Pour lui, la fugue n’est pas un mode de vie, c’est une manière
de survivre.
Je
connais ça, en effet, Marco Valdo M.I. mon ami, depuis les siècles
que je vagabonde. Le pire, c’est que le fuyard – ainsi conçu –
fuit toujours vers un ailleurs qui est nulle part. Son chez lui
n’existe plus et il n’est pas certain qu’il existe un chez soi.
Eh
bien, Lucien l’âne mon ami, si tu sais ça, tu sais ce que ressent
notre Arlequin qui vient d’enterrer Barbora avec son enfant, l’un
sur l’autre et qui reprend son odyssée solitaire. C’est ce
moment que raconte la chanson. Mathieu se remet en route, plus
misérable encore de ce trou dans le cœur.

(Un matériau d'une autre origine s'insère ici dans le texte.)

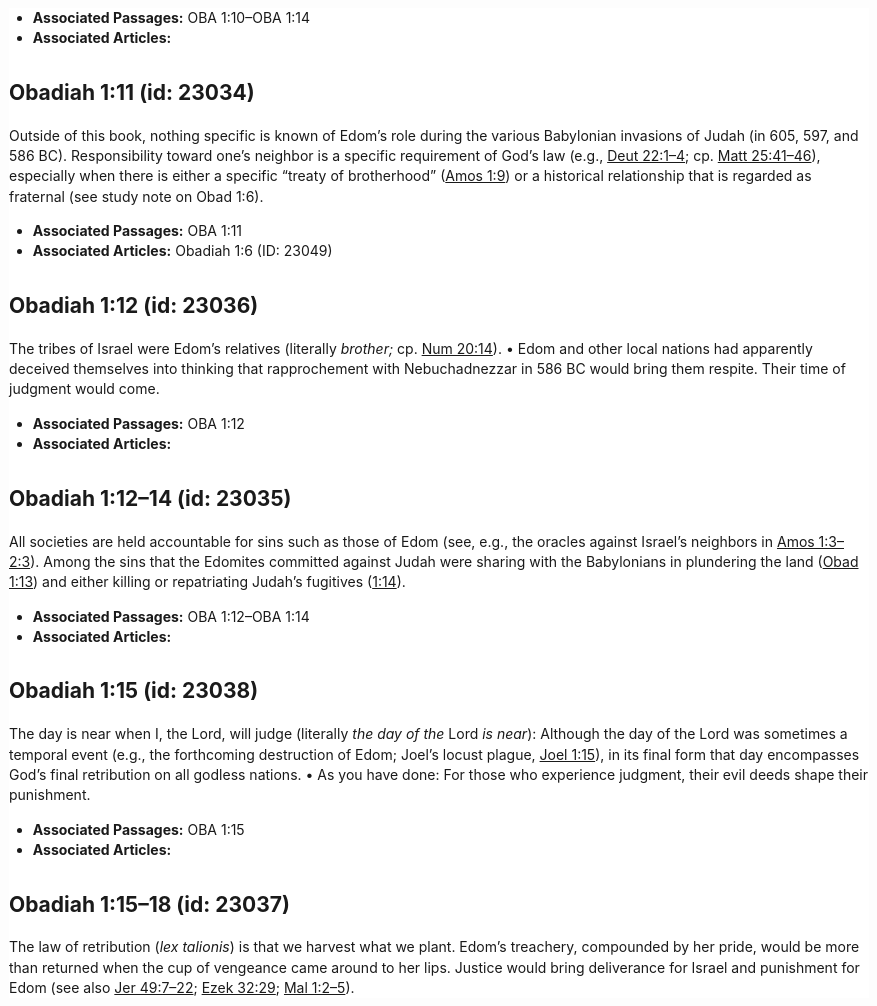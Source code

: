* **Associated Passages:** OBA 1:10–OBA 1:14
* **Associated Articles:** 

## Obadiah 1:11 (id: 23034)

Outside of this book, nothing specific is known of Edom’s role during the various Babylonian invasions of Judah (in 605, 597, and 586 BC). Responsibility toward one’s neighbor is a specific requirement of God’s law (e.g., [Deut 22:1–4](https://ref.ly/Deut22:1-Deut22:4); cp. [Matt 25:41–46](https://ref.ly/Matt25:41-Matt25:46)), especially when there is either a specific “treaty of brotherhood” ([Amos 1:9](https://ref.ly/Amos1:9)) or a historical relationship that is regarded as fraternal (see study note on Obad 1:6).

* **Associated Passages:** OBA 1:11
* **Associated Articles:** Obadiah 1:6 (ID: 23049)

## Obadiah 1:12 (id: 23036)

The tribes of Israel were Edom’s relatives (literally *brother;* cp. [Num 20:14](https://ref.ly/Num20:14)). • Edom and other local nations had apparently deceived themselves into thinking that rapprochement with Nebuchadnezzar in 586 BC would bring them respite. Their time of judgment would come.

* **Associated Passages:** OBA 1:12
* **Associated Articles:** 

## Obadiah 1:12–14 (id: 23035)

All societies are held accountable for sins such as those of Edom (see, e.g., the oracles against Israel’s neighbors in [Amos 1:3–2:3](https://ref.ly/Amos1:3-Amos2:3)). Among the sins that the Edomites committed against Judah were sharing with the Babylonians in plundering the land ([Obad 1:13](https://ref.ly/Obad1:13)) and either killing or repatriating Judah’s fugitives ([1:14](https://ref.ly/Obad1:14)).

* **Associated Passages:** OBA 1:12–OBA 1:14
* **Associated Articles:** 

## Obadiah 1:15 (id: 23038)

The day is near when I, the Lord, will judge (literally *the day of the* Lord *is near*): Although the day of the Lord was sometimes a temporal event (e.g., the forthcoming destruction of Edom; Joel’s locust plague, [Joel 1:15](https://ref.ly/Joel1:15)), in its final form that day encompasses God’s final retribution on all godless nations. • As you have done: For those who experience judgment, their evil deeds shape their punishment.

* **Associated Passages:** OBA 1:15
* **Associated Articles:** 

## Obadiah 1:15–18 (id: 23037)

The law of retribution (*lex talionis*) is that we harvest what we plant. Edom’s treachery, compounded by her pride, would be more than returned when the cup of vengeance came around to her lips. Justice would bring deliverance for Israel and punishment for Edom (see also [Jer 49:7–22](https://ref.ly/Jer49:7-Jer49:22); [Ezek 32:29](https://ref.ly/Ezek32:29); [Mal 1:2–5](https://ref.ly/Mal1:2-Mal1:5)).
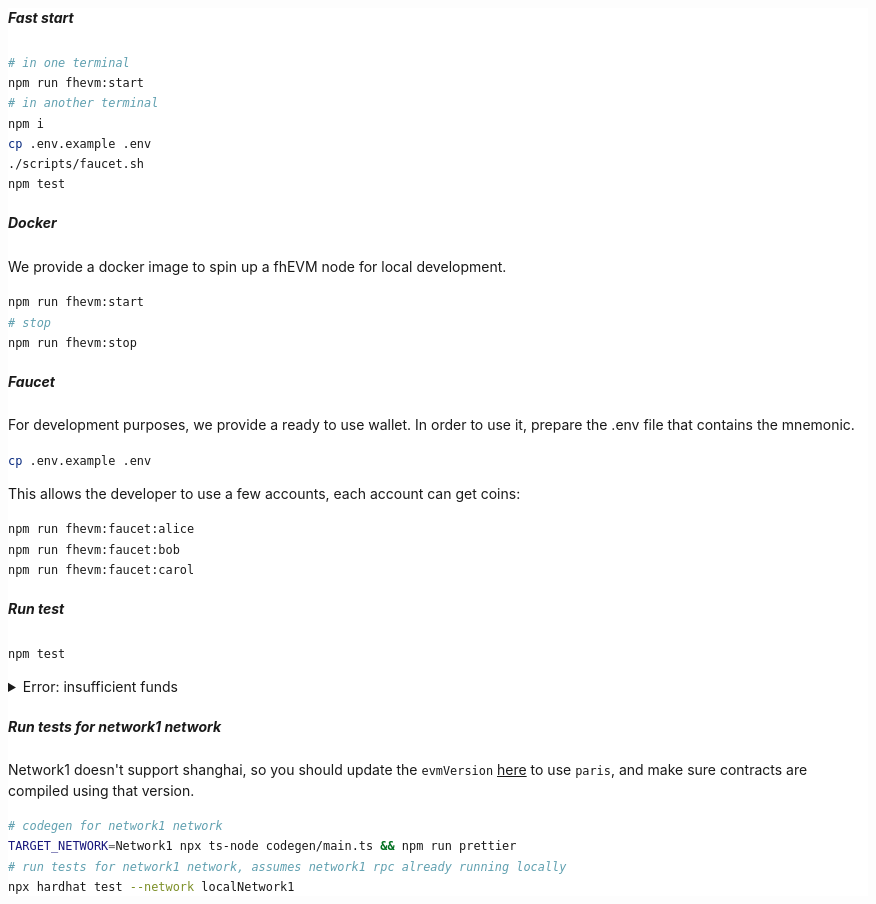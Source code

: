 ##### Fast start

```bash
# in one terminal
npm run fhevm:start
# in another terminal
npm i
cp .env.example .env
./scripts/faucet.sh
npm test
```

</details>

##### Docker

We provide a docker image to spin up a fhEVM node for local development.

```bash
npm run fhevm:start
# stop
npm run fhevm:stop
```

##### Faucet

For development purposes, we provide a ready to use wallet. In order to use
it, prepare the .env file that contains the mnemonic.

```bash
cp .env.example .env
```

This allows the developer to use a few accounts, each account can get coins:

```bash
npm run fhevm:faucet:alice
npm run fhevm:faucet:bob
npm run fhevm:faucet:carol
```

##### Run test

```bash
npm test
```

<details><summary>Error: insufficient funds</summary></details>

##### Run tests for network1 network

Network1 doesn't support shanghai, so you should update the `evmVersion` [here](https://github.com/zama-ai/fhevm/blob/main/hardhat.config.ts#L170) to use `paris`, and make sure contracts are compiled using that version.

```bash
# codegen for network1 network
TARGET_NETWORK=Network1 npx ts-node codegen/main.ts && npm run prettier
# run tests for network1 network, assumes network1 rpc already running locally
npx hardhat test --network localNetwork1
```
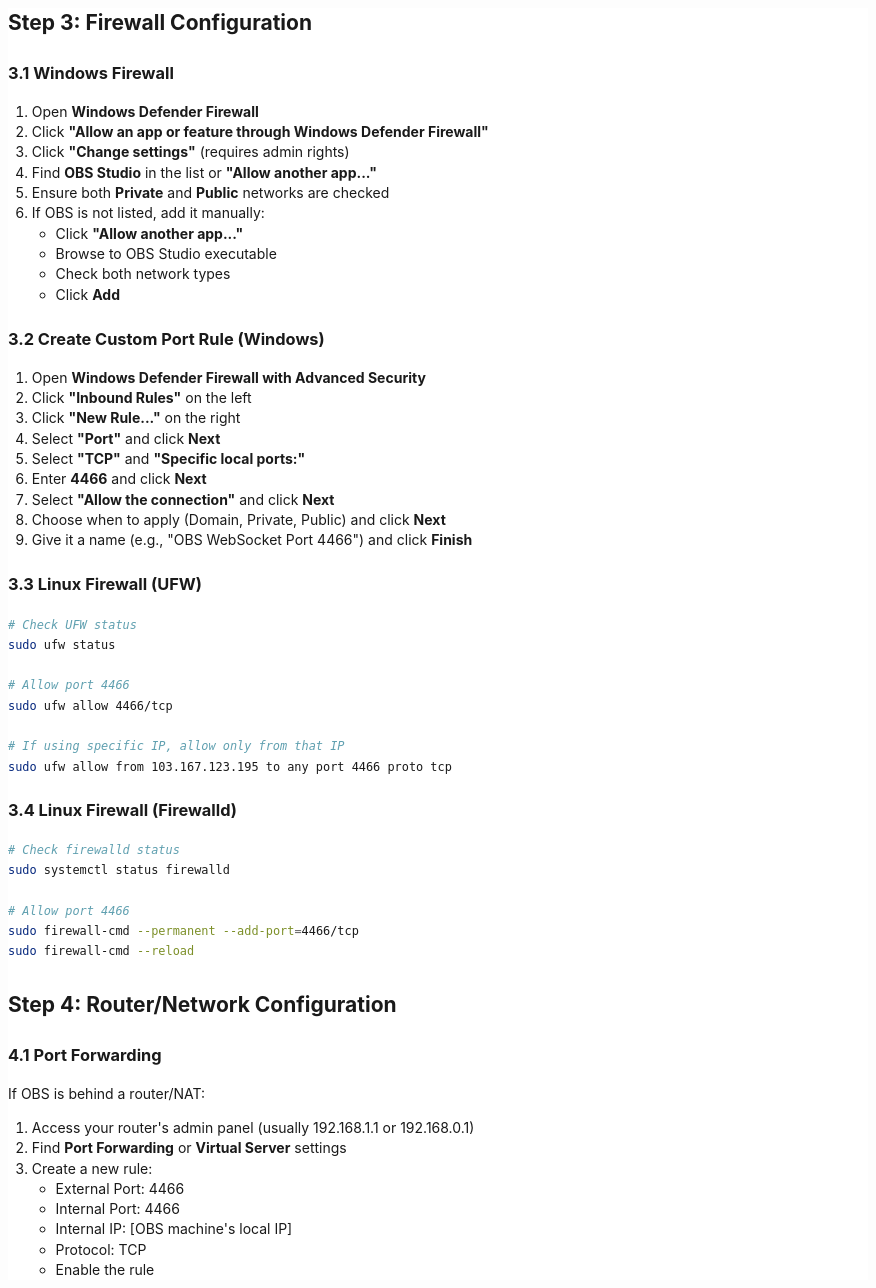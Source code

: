 ## Step 3: Firewall Configuration

### 3.1 Windows Firewall
1. Open **Windows Defender Firewall**
2. Click **"Allow an app or feature through Windows Defender Firewall"**
3. Click **"Change settings"** (requires admin rights)
4. Find **OBS Studio** in the list or **"Allow another app..."**
5. Ensure both **Private** and **Public** networks are checked
6. If OBS is not listed, add it manually:
   - Click **"Allow another app..."**
   - Browse to OBS Studio executable
   - Check both network types
   - Click **Add**

### 3.2 Create Custom Port Rule (Windows)
1. Open **Windows Defender Firewall with Advanced Security**
2. Click **"Inbound Rules"** on the left
3. Click **"New Rule..."** on the right
4. Select **"Port"** and click **Next**
5. Select **"TCP"** and **"Specific local ports:"**
6. Enter **4466** and click **Next**
7. Select **"Allow the connection"** and click **Next**
8. Choose when to apply (Domain, Private, Public) and click **Next**
9. Give it a name (e.g., "OBS WebSocket Port 4466") and click **Finish**

### 3.3 Linux Firewall (UFW)
```bash
# Check UFW status
sudo ufw status

# Allow port 4466
sudo ufw allow 4466/tcp

# If using specific IP, allow only from that IP
sudo ufw allow from 103.167.123.195 to any port 4466 proto tcp
```

### 3.4 Linux Firewall (Firewalld)
```bash
# Check firewalld status
sudo systemctl status firewalld

# Allow port 4466
sudo firewall-cmd --permanent --add-port=4466/tcp
sudo firewall-cmd --reload
```

## Step 4: Router/Network Configuration

### 4.1 Port Forwarding
If OBS is behind a router/NAT:
1. Access your router's admin panel (usually 192.168.1.1 or 192.168.0.1)
2. Find **Port Forwarding** or **Virtual Server** settings
3. Create a new rule:
   - External Port: 4466
   - Internal Port: 4466
   - Internal IP: [OBS machine's local IP]
   - Protocol: TCP
   - Enable the rule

Il est dur son métier de
déserteur.
C’est
dur déjà la solitude vagabonde, dit Lucien l’âne, mais elle est
pire sous la pluie quand elle est froide et qu’elle n’en finit
pas.
Notre
Arlequin, répond Marco Valdo M.I., notre Arlequin est déprimé,
perdu, écrasé par le chagrin, peut-être, qui sait ? Peut-être
est-ce une immense lassitude, mais il lui faut repartir, vaille que
vaille. Il titube, sa vie bégaye. C’est pour faire ressortir ces
hoquets de l’existence, ces hésitations du destin, que j’ai eu
recours à une forme poétique, elle-même un peu stochastique.
Eh,
dit Lucien l’âne, c’est un bégaiement poétique. Il me semble
me souvenir d’un poème de Charles Cros qui en usait ainsi.
Précisément,
Lucien l’âne, tu as l’oreille fine et la mémoire asinesque.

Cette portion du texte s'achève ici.